This is too long for a comment, but let me share some ideas. For the second part of the answer, I'm very skeptical whether it will work, but if you are investigating into the issue, you probably want to check this path.
First of all:
where f(t) is an arbitrary function
For this general case you won't be able to always create a compiled function, because only a small part of Mathematica constructs can be compiled down into a library which doesn't need a mathKernel for evaluation. Please see this thread for more information about what is compilable in Mathematica.

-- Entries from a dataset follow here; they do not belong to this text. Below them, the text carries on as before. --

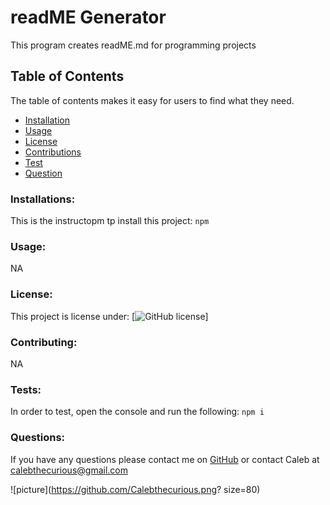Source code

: # readME Generator

This program creates readME.md for programming projects

## Table of Contents
The table of contents makes it easy for users to find what they need.
- [Installation](#Installations)
- [Usage](#Usage)
- [License](#License)
- [Contributions](#Contributing)
- [Test](#Tests)
- [Question](#Questions)

### Installations:
This is the instructopm tp install this project:
```npm```

### Usage:
NA

### License:
This project is license under:
[![GitHub license](https://img.shields.io/github/license/Naereen/StrapDown.js.svg)]

### Contributing:
NA

### Tests:
In order to test, open the console and run the following:
```npm i```

### Questions:
If you have any questions please contact me on [GitHub](https://github.com/Calebthecurious) or contact Caleb at calebthecurious@gmail.com

![picture](https://github.com/Calebthecurious.png? size=80)
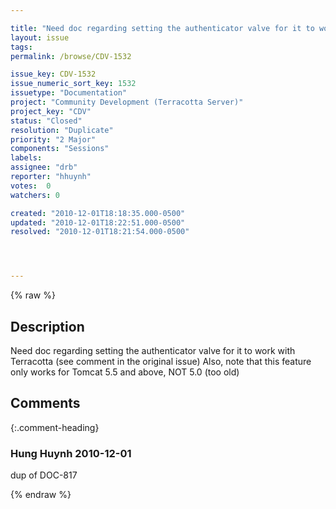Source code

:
 ```yaml
---

title: "Need doc regarding setting the authenticator valve for it to work with Terracotta"
layout: issue
tags: 
permalink: /browse/CDV-1532

issue_key: CDV-1532
issue_numeric_sort_key: 1532
issuetype: "Documentation"
project: "Community Development (Terracotta Server)"
project_key: "CDV"
status: "Closed"
resolution: "Duplicate"
priority: "2 Major"
components: "Sessions"
labels: 
assignee: "drb"
reporter: "hhuynh"
votes:  0
watchers: 0

created: "2010-12-01T18:18:35.000-0500"
updated: "2010-12-01T18:22:51.000-0500"
resolved: "2010-12-01T18:21:54.000-0500"




---
```


{% raw %}

## Description

<div markdown="1" class="description">

Need doc regarding setting the authenticator valve for it to work with Terracotta (see comment in the original issue)
Also, note that this feature only works for Tomcat 5.5 and above, NOT 5.0 (too old)

</div>

## Comments


{:.comment-heading}
### **Hung Huynh** <span class="date">2010-12-01</span>

<div markdown="1" class="comment">

dup of DOC-817

</div>



{% endraw %}
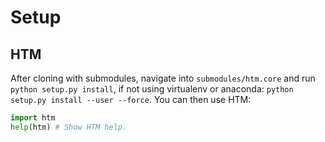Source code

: # Setup
## HTM
After cloning with submodules, navigate into `submodules/htm.core` and run `python setup.py install`, 
if not using virtualenv or anaconda: `python setup.py install --user --force`. You can then use HTM:

```python 
import htm
help(htm) # Show HTM help.
```


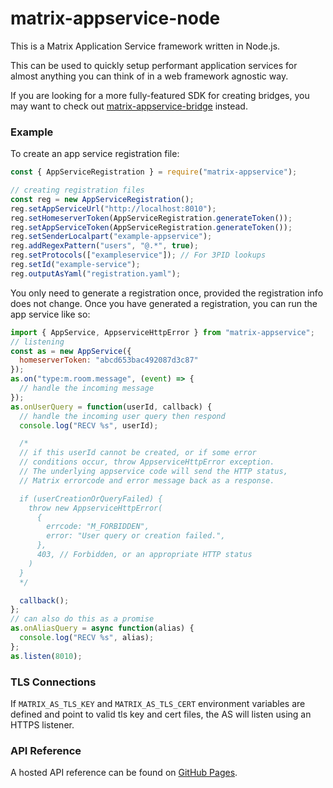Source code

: matrix-appservice-node
======================

This is a Matrix Application Service framework written in Node.js.

This can be used to quickly setup performant application services for almost
anything you can think of in a web framework agnostic way.

If you are looking for a more fully-featured SDK for creating bridges,
you may want to check out [matrix-appservice-bridge](https://github.com/matrix-org/matrix-appservice-bridge) instead.

### Example

To create an app service registration file:
```javascript
const { AppServiceRegistration } = require("matrix-appservice");

// creating registration files
const reg = new AppServiceRegistration();
reg.setAppServiceUrl("http://localhost:8010");
reg.setHomeserverToken(AppServiceRegistration.generateToken());
reg.setAppServiceToken(AppServiceRegistration.generateToken());
reg.setSenderLocalpart("example-appservice");
reg.addRegexPattern("users", "@.*", true);
reg.setProtocols(["exampleservice"]); // For 3PID lookups
reg.setId("example-service");
reg.outputAsYaml("registration.yaml");
```

You only need to generate a registration once, provided the registration info does not
change. Once you have generated a registration, you can run the app service like so:

```javascript
import { AppService, AppserviceHttpError } from "matrix-appservice";
// listening
const as = new AppService({
  homeserverToken: "abcd653bac492087d3c87"
});
as.on("type:m.room.message", (event) => {
  // handle the incoming message
});
as.onUserQuery = function(userId, callback) {
  // handle the incoming user query then respond
  console.log("RECV %s", userId);

  /*
  // if this userId cannot be created, or if some error
  // conditions occur, throw AppserviceHttpError exception.
  // The underlying appservice code will send the HTTP status,
  // Matrix errorcode and error message back as a response.

  if (userCreationOrQueryFailed) {
    throw new AppserviceHttpError(
      {
        errcode: "M_FORBIDDEN",
        error: "User query or creation failed.",
      },
      403, // Forbidden, or an appropriate HTTP status
    )
  }
  */

  callback();
};
// can also do this as a promise
as.onAliasQuery = async function(alias) {
  console.log("RECV %s", alias);
};
as.listen(8010);
```

### TLS Connections

If `MATRIX_AS_TLS_KEY` and `MATRIX_AS_TLS_CERT` environment variables are
defined and point to valid tls key and cert files, the AS will listen using
an HTTPS listener.

### API Reference

A hosted API reference can be found on [GitHub Pages](https://matrix-org.github.io/matrix-appservice-node/index.html).

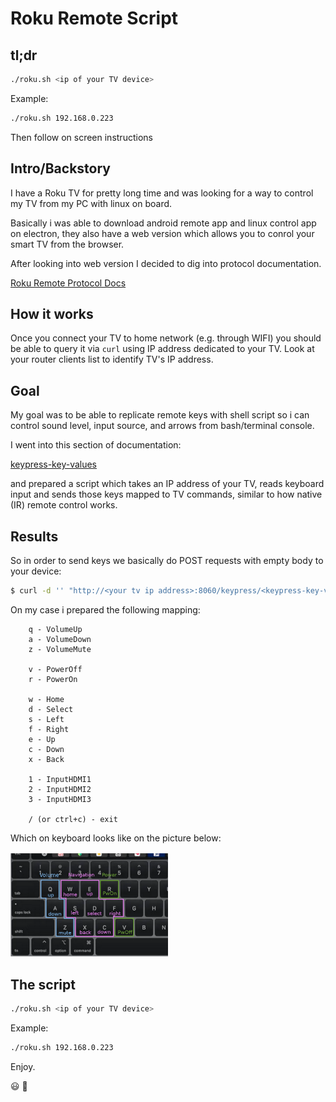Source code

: # Roku Remote Script

## tl;dr

```bash
./roku.sh <ip of your TV device>
```

Example:
```bash
./roku.sh 192.168.0.223
```

Then follow on screen instructions

## Intro/Backstory

I have a Roku TV for pretty long time and was looking for a way to control my TV
from my PC with linux on board.

Basically i was able to download android remote app and linux control app on
electron, they also have a web version which allows you to conrol your smart TV
from the browser.

After looking into web version I decided to dig into protocol documentation.

[Roku Remote Protocol Docs](https://developer.roku.com/docs/developer-program/debugging/external-control-api.md)

## How it works

Once you connect your TV to home network (e.g. through WIFI) you should be able
to query it via `curl` using IP address dedicated to your TV. Look at your
router clients list to identify TV's IP address.

## Goal

My goal was to be able to replicate remote keys with shell script so i can
control sound level, input source, and arrows from bash/terminal console.

I went into this section of documentation:

[keypress-key-values](https://developer.roku.com/docs/developer-program/debugging/external-control-api.md#keypress-key-values)

and prepared a script which takes an IP address of your TV, reads keyboard input
and sends those keys mapped to TV commands, similar to how native (IR) remote
control works.

## Results

So in order to send keys we basically do POST requests with empty body to your
device:

```bash
$ curl -d '' "http://<your tv ip address>:8060/keypress/<keypress-key-value>"
```

On my case i prepared the following mapping:
```
    q - VolumeUp
    a - VolumeDown
    z - VolumeMute

    v - PowerOff
    r - PowerOn

    w - Home
    d - Select
    s - Left
    f - Right
    e - Up
    c - Down
    x - Back

    1 - InputHDMI1
    2 - InputHDMI2
    3 - InputHDMI3
    
    / (or ctrl+c) - exit
```

Which on keyboard looks like on the picture below:

<img src="layout.png" width="50%">

## The script

```bash
./roku.sh <ip of your TV device>
```

Example:
```bash
./roku.sh 192.168.0.223
```

Enjoy.

😃 🐧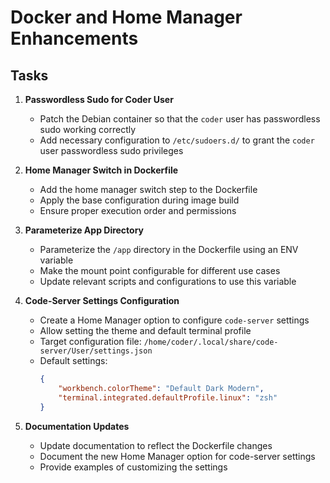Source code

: # Docker and Home Manager Enhancements

## Tasks

1. **Passwordless Sudo for Coder User**
   - Patch the Debian container so that the `coder` user has passwordless sudo working correctly
   - Add necessary configuration to `/etc/sudoers.d/` to grant the `coder` user passwordless sudo privileges

2. **Home Manager Switch in Dockerfile**
   - Add the home manager switch step to the Dockerfile
   - Apply the base configuration during image build
   - Ensure proper execution order and permissions

3. **Parameterize App Directory**
   - Parameterize the `/app` directory in the Dockerfile using an ENV variable
   - Make the mount point configurable for different use cases
   - Update relevant scripts and configurations to use this variable

4. **Code-Server Settings Configuration**
   - Create a Home Manager option to configure `code-server` settings
   - Allow setting the theme and default terminal profile
   - Target configuration file: `/home/coder/.local/share/code-server/User/settings.json`
   - Default settings:
     ```json
     {
         "workbench.colorTheme": "Default Dark Modern",
         "terminal.integrated.defaultProfile.linux": "zsh"
     }
     ```

5. **Documentation Updates**
   - Update documentation to reflect the Dockerfile changes
   - Document the new Home Manager option for code-server settings
   - Provide examples of customizing the settings
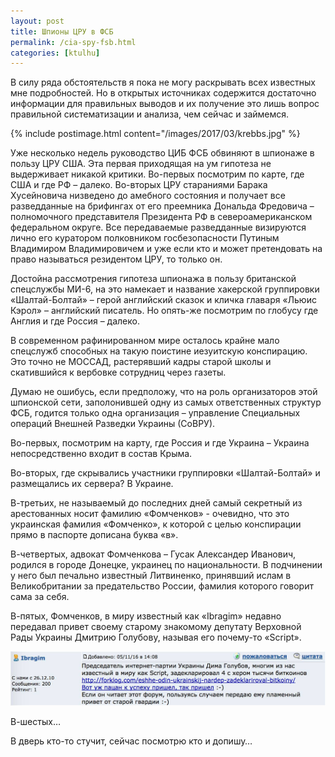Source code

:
 ```yaml
---
layout: post
title: Шпионы ЦРУ в ФСБ
permalink: /cia-spy-fsb.html
categories: [ktulhu]
---
```


В силу ряда обстоятельств я пока не могу раскрывать всех известных мне подробностей. Но в открытых источниках содержится достаточно информации для правильных выводов и их получение это лишь вопрос правильной систематизации и анализа, чем сейчас и займемся.

{% include postimage.html content="/images/2017/03/krebbs.jpg" %}

Уже несколько недель руководство ЦИБ ФСБ обвиняют в шпионаже в пользу ЦРУ США. Эта первая приходящая на ум гипотеза не выдерживает никакой критики. Во-первых посмотрим по карте, где США и где РФ – далеко. Во-вторых ЦРУ стараниями Барака Хусейновича низведено до амебного состояния и получает все разведданные на брифингах от его преемника Дональда Фредовича – полномочного представителя Президента РФ в североамериканском федеральном округе. Все передаваемые разведданные визируются лично его куратором полковником госбезопасности Путиным Владимиром Владимировичем и уже если кто и может претендовать на право называться резидентом ЦРУ, то только он.

Достойна рассмотрения гипотеза шпионажа в пользу британской спецслужбы МИ-6, на это намекает и название хакерской группировки «Шалтай-Болтай» – герой английский сказок и кличка главаря «Льюис Кэрол» – английский писатель. Но опять-же посмотрим по глобусу где Англия и где Россия – далеко.

В современном рафинированном мире осталось крайне мало спецслужб способных на такую поистине иезуитскую конспирацию. Это точно не МОССАД, растерявший кадры старой школы и скатившийся к вербовке сотрудниц через газеты.

Думаю не ошибусь, если предположу, что на роль организаторов этой шпионской сети, заполонившей одну из самых ответственных структур ФСБ, годится только одна организация – управление Специальных операций Внешней Разведки Украины (СоВРУ).

Во-первых, посмотрим на карту, где Россия и где Украина – Украина непосредственно входит в состав Крыма.

Во-вторых, где скрывались участники группировки «Шалтай-Болтай» и размещались их сервера? В Украине.

В-третьих, не называемый до последних дней самый секретный из арестованных носит фамилию «Фомченков» - очевидно, что это украинская фамилия «Фомченко», к которой с целью конспирации прямо в паспорте дописана буква «в».

В-четвертых, адвокат Фомченкова – Гусак Александер Иванович, родился в городе Донецке, украинец по национальности. В подчинении у него был печально известный Литвиненко, принявший ислам в Великобритании за предательство России, фамилия которого говорит сама за себя.

В-пятых, Фомченков, в миру известный как «Ibragim» недавно передавал привет своему старому знакомому депутату Верховной Рады Украины Дмитрию Голубову, называя его почему-то «Script».

![_config.yml](/images/2017/03/scrypt.jpg)

В-шестых…

В дверь кто-то стучит, сейчас посмотрю кто и допишу…
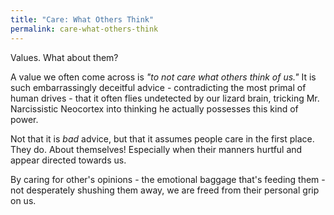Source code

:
 ```yaml
---
title: "Care: What Others Think"
permalink: care-what-others-think
---
```


Values. What about them?

A value we often come across is *"to not care what others think of us."* It is such embarrassingly deceitful advice - contradicting the most primal of human drives - that it often flies undetected by our lizard brain, tricking Mr. Narcissistic Neocortex into thinking he actually possesses this kind of power.

Not that it is *bad* advice, but that it assumes people care in the first place. They do. About themselves! Especially when their manners hurtful and appear directed towards us.

By caring for other's opinions - the emotional baggage that's feeding them - not desperately shushing them away, we are freed from their personal grip on us.
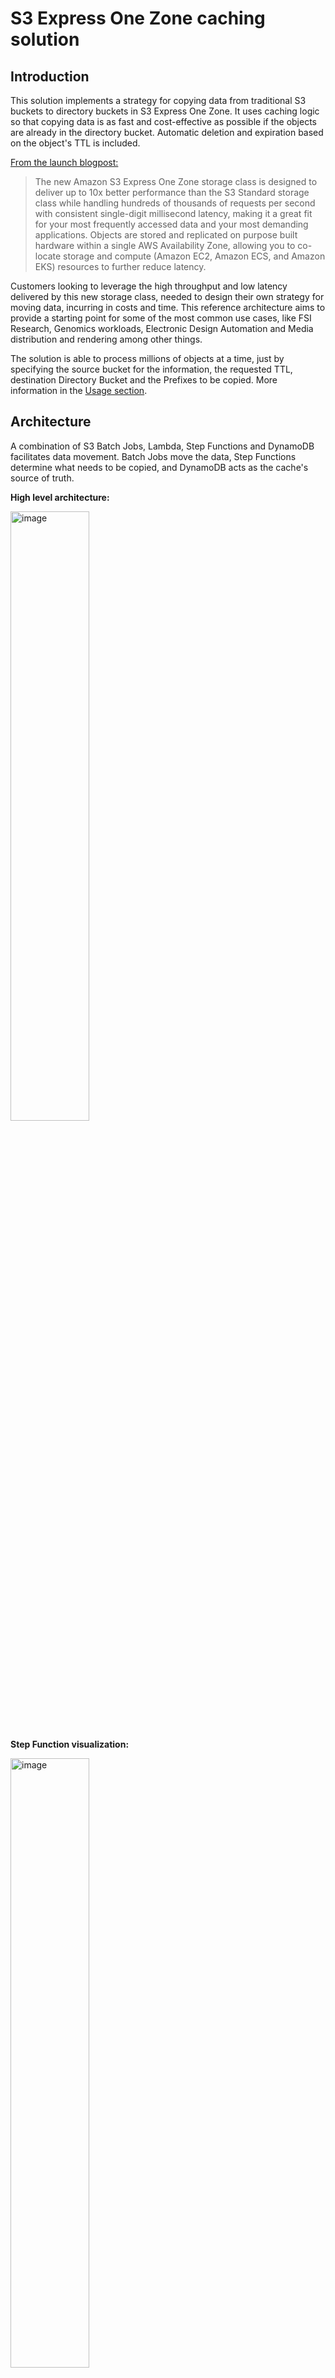 # S3 Express One Zone caching solution
## Introduction
This solution implements a strategy for copying data from traditional S3 buckets to directory buckets in S3 Express One Zone. It uses caching logic so that copying data is as fast and cost-effective as possible if the objects are already in the directory bucket. Automatic deletion and expiration based on the object's TTL is included.

[From the launch blogpost: ](https://aws.amazon.com/blogs/aws/new-amazon-s3-express-one-zone-high-performance-storage-class/)

> The new Amazon S3 Express One Zone storage class is designed to deliver up to 10x better performance than the S3 Standard storage class while handling hundreds of thousands of requests per second with consistent single-digit millisecond latency, making it a great fit for your most frequently accessed data and your most demanding applications. Objects are stored and replicated on purpose built hardware within a single AWS Availability Zone, allowing you to co-locate storage and compute (Amazon EC2, Amazon ECS, and Amazon EKS) resources to further reduce latency.

Customers looking to leverage the high throughput and low latency delivered by this new storage class, needed to design their own strategy for moving data, incurring in costs and time. This reference architecture aims to provide a starting point for some of the most common use cases, like FSI Research, Genomics workloads, Electronic Design Automation and Media distribution and rendering among other things.

The solution is able to process millions of objects at a time, just by specifying the source bucket for the information, the requested TTL, destination Directory Bucket and the Prefixes to be copied. More information in the [Usage section](#Usage).

## Architecture
A combination of S3 Batch Jobs, Lambda, Step Functions and DynamoDB facilitates data movement. Batch Jobs move the data, Step Functions determine what needs to be copied, and DynamoDB acts as the cache's source of truth.

**High level architecture:**

<img src="images/s3xz-Caching-Solution.png" alt="image" width="50%" height="auto">


**Step Function visualization:**

<img src="images/stepfunctions_graph.png" alt="image" width="50%" height="auto">

## Usage
The solution is designed to be run two different ways:

* As part of a Job: This would be a blocking tasks at the beginning of a specific job. For example, when working with HPC for research, you might want to preload the data in S3 Express One Zone to be used during the job execution before the compute capacity is created. If you know which prefixes of data will be used, you can execute the Step Function with the parameters and wait for it to finish running (as a Blocking Task). After you get a successful execution, you can continue to provision the required compute capacity for data processing. This is much more cost effective than executing the copy jobs from within the HPC Worker Nodes, and delegates the responsibility of handling data movement to S3 Batch Jobs.

* As a scheduled task: This allows you to schedule data movement execution with Event Bridge or any other tool. Investment banks and hedge funds, for example, need to backtest their prior trading strategies. For example, you know that on Mondays data from the previous week will be analyzed. So you can pre-warm your cache with relevant data on Mondays at 5:00am to prepare for upcoming analysis jobs.

You can also use both strategies together. Based on the caching logic, the solution provided allows allows you to reuse existing data in the Directory Bucket instead of copying it again. This way you can preload the data you know for sure you'll need, and then compliment with a per-job request. Doing this will massively accelerates the Blocking Task executed in the first strategy, because some baseline data will already be available in the cache. But still all objects will be checked, and we will ensure that all the data needed is available at runtime by copying any missing objects.

To use the solution, you just need to execute the Step Function created by the CDK Deployment with the following format:

```
{
  "ttl": <TTL in Hours>,
  "bucket": "<Objects Source Bucket Name>",
  "prefixes": [ <List of S3 Prefixes to be Copied, eg. "prefix-01/"> ],
  "directory_bucket": "<Destination Directory Bucket Name>",
  "force_copy": < true / false >
}
```
The `force_copy` parameter allows you to ignore cache presence and for the batch job to run for all the objects in the prefixes. By default, you should always use this parameter as `false`, but there are certain circumstances like gray failures, S3 Batch Jobs failures or source content object update that would require you to recopy all the data ignoring the current state of the cache. In such situations, you can just change the flag to `true` to reprocess the whole prefix content.

The `prefixes` parameter is a list of prefixes residing in the `bucket` defined. You can choose to define the parameter in the following ways:
* Copy the whole bucket to the cache: `[ "" ]`
* Using Top Level Prefixes: `[ "year-2023/", "year-2024/" ]`
* Using deeper prefixes: `[ "year-2023/month-01/day-04", "year-2024/month-05/" ]`

By using deeper prefixes, you are parallelizing the job wider which will allow the step function to run faster. On the other hand, more prefixes will potentially mean more S3 Batch Job executions, charged at $0.25 per job. 
To cost optimize the solution we implemented an aggregation logic, to only run S3 Batch Jobs per prefix, when the prefix is bigger than 10k objects (default value). For prefixes smaller than that, a single job will be created aggregating the copy requirement. You can change this behavior by changing the Environment Variable `CONSOLIDATION_THRESHOLD` in the [`prefix_batch_lambda` definition](s3_caching_solution/s3_caching_solution_stack.py)

Source and Destination buckets needs to reside in the same AWS Region and same AWS Account along with the deployment of this solution.

**Note:** DynamoDB Time to Live (TTL) functionality is used for object deletion from Directory Buckets upon expiration. DynamoDB TTL functionality operates on best-effort basis, therefore it can take time to delete entires from the DynamoDB caching database. This can affect the deletion time of cached objects DynamoDB supervises in S3 Express One Zone.

If your source data is encrypted using KMS, you need to enable the corresponding permissions on the KMS Key and IAM Role (S3CachingSolutionStack-BatchRole###).

## Performance Tuning
Current configuration is design to accommodate most scenarios, but depending on your usage pattern (e.g. number of objects per prefix, number of prefixes, etc) you might need to fine tune it to your needs. All of this configurations should be applied to the [CDK Stack here](s3_caching_solution/s3_caching_solution_stack.py). 
Some of the most common parameters are:
* Lambda Memory allocation: we recommend using [AWS Compute Optimizer](https://aws.amazon.com/compute-optimizer/) for this. After running the Step Function a few times, you'll get a sizing recommendation based on your usage pattern. Because the variability of number of object per request, we recommend to have a buffer overhead for the Batch Lambda functions (PrefixBatchLambda and ConsolidationBatchLambda)
* Step Functions Distributed MAP State concurrency: this is the total number of lambda functions you allow the solution to run per Branch. Default is 40, but depending on the number of prefixes you usually copy, you might want to adjust this number to process objects quicker or avoid hitting the maximum number of Lambda Concurrent Executions per account.
* Batch Sizes: The bigger the batch, the longer the lambda takes to run. This allows you to control in conjunction with the Concurrency, how fast you'll be updating DynamoDB Items. We don't suggest to reduce this number by much, because of how the solution handles intermediate objects in S3 and limitations on the state transition input size.

## Monitoring
The Step Function will return the final result for the job as Successful or Failed, in which case it will individually report any S3 Batch Job partially or totally failed with information pointing you to the report.

Additionally, we are creating two CloudWatch Dashboard and some alarms based on Lambda logging, ready to monitor metrics and errors for the whole solution. You can find the Dashboard in CloudWatch, and you'll need to subscribe to the SNS Topic created for the alarms (S3CachingSolutionStack-NotificationTopic###).

## Solution Costs
The solution is fully serverless, meaning that you only pay for what you use. I'll present a few costs scenarios to consider:

#### Scenario 1 - Copying millions of small <512k objects :
You are executing the step function to move 1TB of data for a total of 3M object with an avg. object size of 0.35MB. The objects will be distributed among 20 prefixes and cache will be retained for 24 hours:

| Pricing Category | Cost (N. Virginia) | Total |
| :---------------- | :------: | ----: |
| S3 Batch Job - Tasks | 0.25 |  $5.00 |
| S3 Batch Job - Objects | 0.000001 |  $3.00 |
| S3 List API - Standard | 0.000005 |  $15.00 |
| S3 Get API - Standard | 0.0000004 |  $1.20 |
| S3xz Put API | 0.0000025 |  $7.50 |
| S3xz Data Put (+512kb) | 0.008 |  $0 |
| DynamoDB write | 0.00000125 |  $3.75 |
| Lambda execution | 0.0000002 |  $0 |
| Lambda memory (Gb-Second) | 0.0000133334 |  $2.67 |
| Step Function | 0.000025 |  $0.02|
| | | $38.13 |

| Additional Costs | Cost (Virginia) | Total |
| :---------------- | :------: | ----: |
| S3xz Data Storage | 0.16 | $5.39 |

#### Scenario 2 - Copying 100s of thousands of medium size objects:
You are executing the step function to move 3TB of data for a total of 330k object with an avg. object size of 9.53MB. The objects will be distributed among 10 prefixes and cache will be retained for 12 hours:

| Pricing Category | Cost (N. Virginia) | Total |
| :---------------- | :------: | ----: |
| S3 Batch Job - Tasks | 0.25 |  $2.50 |
| S3 Batch Job - Objects | 0.000001 |  $0.33 |
| S3 List API - Standard | 0.000005 |  $1.65 |
| S3 Get API - Standard | 0.0000004 |  $0.13 |
| S3xz Put API | 0.0000025 |  $0.83 |
| S3xz Data Put (+512kb) | 0.008 |  $23.29 |
| DynamoDB write | 0.00000125 |  $0.41 |
| Lambda execution | 0.0000002 |  $0.00 |
| Lambda memory (Gb-Second) | 0.0000133334 |  $0.29 |
| Step Function | 0.000025 |  $0.01 |
| | | $29.44 |

| Additional Costs | Cost (Virginia) | Total |
| :---------------- | :------: | ----: |
| S3xz Data Storage | 0.16 | $8.08 |

#### Scenario 3 - Leveraging the cache logic based on Scenario 2:
You are executing the step function again for a new job, but on this one there is an overlap of requirements with Scenario 2 and the TLL is still not expired.
The request includes to move the current 3TB of data for a total of 330k object with an avg. object size of 9.53MB. The objects will be distributed among 10 prefixes and cache will be retained for 12 hours (full overlap with Scenario 2). 
Additionally to that in the same request, you add 5 more prefixes with a TTL of 12 hours, 512GB of Storage for an added 100k objects with an avg. object size of 5.24MB.
In total, this new request will cost:

| Pricing Category | Cost (N. Virginia) | Total |
| :---------------- | :------: | ----: |
| S3 Batch Job - Tasks | 0.25 |  $1.25 |
| S3 Batch Job - Objects | 0.000001 |  $0.10 |
| S3 List API - Standard | 0.000005 |  $2.15 |
| S3 Get API - Standard | 0.0000004 |  $0.04 |
| S3xz Put API | 0.0000025 |  $0.25 |
| S3xz Data Put (+512kb) | 0.008 |  $3.71 |
| DynamoDB write | 0.00000125 |  $0.54 |
| Lambda execution | 0.0000002 |  $0.00 |
| Lambda memory (Gb-Second) | 0.0000133334 |  $0.30 |
| Step Function | 0.000025 |  $0.01 |
| | | $8.35 |

| Additional Costs | Cost (Virginia) | Total |
| :---------------- | :------: | ----: |
| S3xz Data Storage | 0.16 | $9.43 |

## Pre requirements

This project is built using Python3 and CDK, before you start, make sure to have all the pre requirements properly installed in your environment.

* AWS CLI https://aws.amazon.com/cli/ 
* AWS CDK 2.135.0+ https://docs.aws.amazon.com/cdk/latest/guide/getting_started.html#getting_started_install
* Python 3.9+

## Deployment
Deploying the solution is easy, you just need to

To manually create a virtualenv on MacOS and Linux:

```
$ python3 -m venv .venv
```

After the init process completes and the virtualenv is created, you can use the following command to activate your virtualenv

```
$ source .venv/bin/activate
```

Windows users can activate the virtualenv with this command:

```
% .venv\Scripts\activate.bat
```

Once the virtualenv is activated, you can install the required dependencies.

```
$ pip install -r requirements.txt
```

At this point you can now synthesize the CloudFormation template for this code and deploy it.

```
$ cdk synth
$ cdk deploy
```

## Useful commands

 * `cdk ls`          list all stacks in the app
 * `cdk synth`       emits the synthesized CloudFormation template
 * `cdk deploy`      deploy this stack to your default AWS account/region
 * `cdk diff`        compare deployed stack with current state
 * `cdk docs`        open CDK documentation

## Security
See [CONTRIBUTING](CONTRIBUTING.md) for more information.

## License
This library is licensed under the MIT-0 License. See the [LICENSE](LICENSE) file.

In the case your function is really arbitrary, then I see only one way and this is to use MathLink to communicate with the Kernel from within you C++ function. With this you can send the values to Mathematica, let it evaluate the function f
and read back the result.
To say it plain: this is not recommended in your situation, because as you try to solve a pde numerically, you right hand side is going to be evaluated very often. I'm afraid the overhead of the communication will destroy any speed advantage.
Let's assume f[x]
is friendly enough so that you could create a compiled function, which itself doesn't run evaluations through the kernel by MainEvaluate
calls. Then, there might be an idea which you could try:
Before you call your C++ library pde-solver, you compile f[x]
to "C" which creates a shared library. You have to make this in a way that you know how the library and function name. These information can then be send to your C++ library (or they are fixed).
Within your C++ library, you dynamically load the created dll and retrieve the function pointer and after that, you might be able to call your function f
.
To give you a start, first I would look how the library function created by Mathematica looks. For this purpose the CCodeGenerator`
package is required:
<< CCodeGenerator`
f = Compile[{{x, _Real, 0}}, x^2];
CCodeStringGenerate[f, "f"]
I will not post the whole output, but you see that there is a Initialize_f
function, which is important to set up the global funStructCompile
. You surely want to call this before doing anything else.
Your function f
in C-code looks as follows:
DLLEXPORT int f(WolframLibraryData libData, mreal A1, mreal *Res)
{
mreal R0_ 0;
mreal R0_ 1;
R0_ 0 = A1;
R0_ 1 = R0_ 0 * R0_ 0;
*Res = R0_ 1;
funStructCompile->WolframLibraryData_cleanUp(libData, 1);
return 0;
}
You see, you only need to provide the argument as mreal
and a pointer for the result.
For the creation of the dll, you don't need to inspect the C-code every time. I just showed it so that you see how the naming happens inside the library. What you need is
LibraryGenerate[f, "f"]
which returns the place where the created dll is.
I'm not sure whether I mentioned everything important. If something is unclear, please ask, because I would really like to see whether this works.